Problem statement - Word-for-word reproduction, images excluded: copy every entry below.

Pictures paired with source code

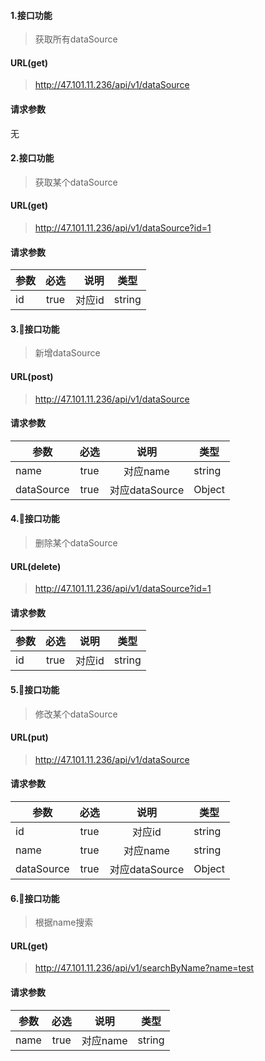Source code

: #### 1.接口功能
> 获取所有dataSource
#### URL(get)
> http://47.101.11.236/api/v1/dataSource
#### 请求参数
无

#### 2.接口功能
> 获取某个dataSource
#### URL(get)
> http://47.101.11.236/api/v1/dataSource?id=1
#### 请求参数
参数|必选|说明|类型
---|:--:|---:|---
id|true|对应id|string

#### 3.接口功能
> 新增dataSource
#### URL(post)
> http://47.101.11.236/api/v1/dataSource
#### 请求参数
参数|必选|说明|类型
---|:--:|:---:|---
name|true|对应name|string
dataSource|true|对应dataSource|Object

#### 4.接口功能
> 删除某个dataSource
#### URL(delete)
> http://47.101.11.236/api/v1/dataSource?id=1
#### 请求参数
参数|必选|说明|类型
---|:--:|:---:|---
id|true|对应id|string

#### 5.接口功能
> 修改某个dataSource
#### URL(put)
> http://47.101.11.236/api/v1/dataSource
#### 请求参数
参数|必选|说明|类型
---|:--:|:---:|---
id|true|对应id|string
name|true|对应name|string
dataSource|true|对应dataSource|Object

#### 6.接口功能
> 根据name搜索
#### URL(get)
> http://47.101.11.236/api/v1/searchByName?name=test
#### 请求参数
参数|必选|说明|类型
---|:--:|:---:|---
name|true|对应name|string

Final answer -
Source code

: #### 1.接口功能
> 获取所有dataSource
#### URL(get)
> http://47.101.11.236/api/v1/dataSource
#### 请求参数
无

#### 2.接口功能
> 获取某个dataSource
#### URL(get)
> http://47.101.11.236/api/v1/dataSource?id=1
#### 请求参数
参数|必选|说明|类型
---|:--:|---:|---
id|true|对应id|string

#### 3.接口功能
> 新增dataSource
#### URL(post)
> http://47.101.11.236/api/v1/dataSource
#### 请求参数
参数|必选|说明|类型
---|:--:|:---:|---
name|true|对应name|string
dataSource|true|对应dataSource|Object

#### 4.接口功能
> 删除某个dataSource
#### URL(delete)
> http://47.101.11.236/api/v1/dataSource?id=1
#### 请求参数
参数|必选|说明|类型
---|:--:|:---:|---
id|true|对应id|string

#### 5.接口功能
> 修改某个dataSource
#### URL(put)
> http://47.101.11.236/api/v1/dataSource
#### 请求参数
参数|必选|说明|类型
---|:--:|:---:|---
id|true|对应id|string
name|true|对应name|string
dataSource|true|对应dataSource|Object

#### 6.接口功能
> 根据name搜索
#### URL(get)
> http://47.101.11.236/api/v1/searchByName?name=test
#### 请求参数
参数|必选|说明|类型
---|:--:|:---:|---
name|true|对应name|string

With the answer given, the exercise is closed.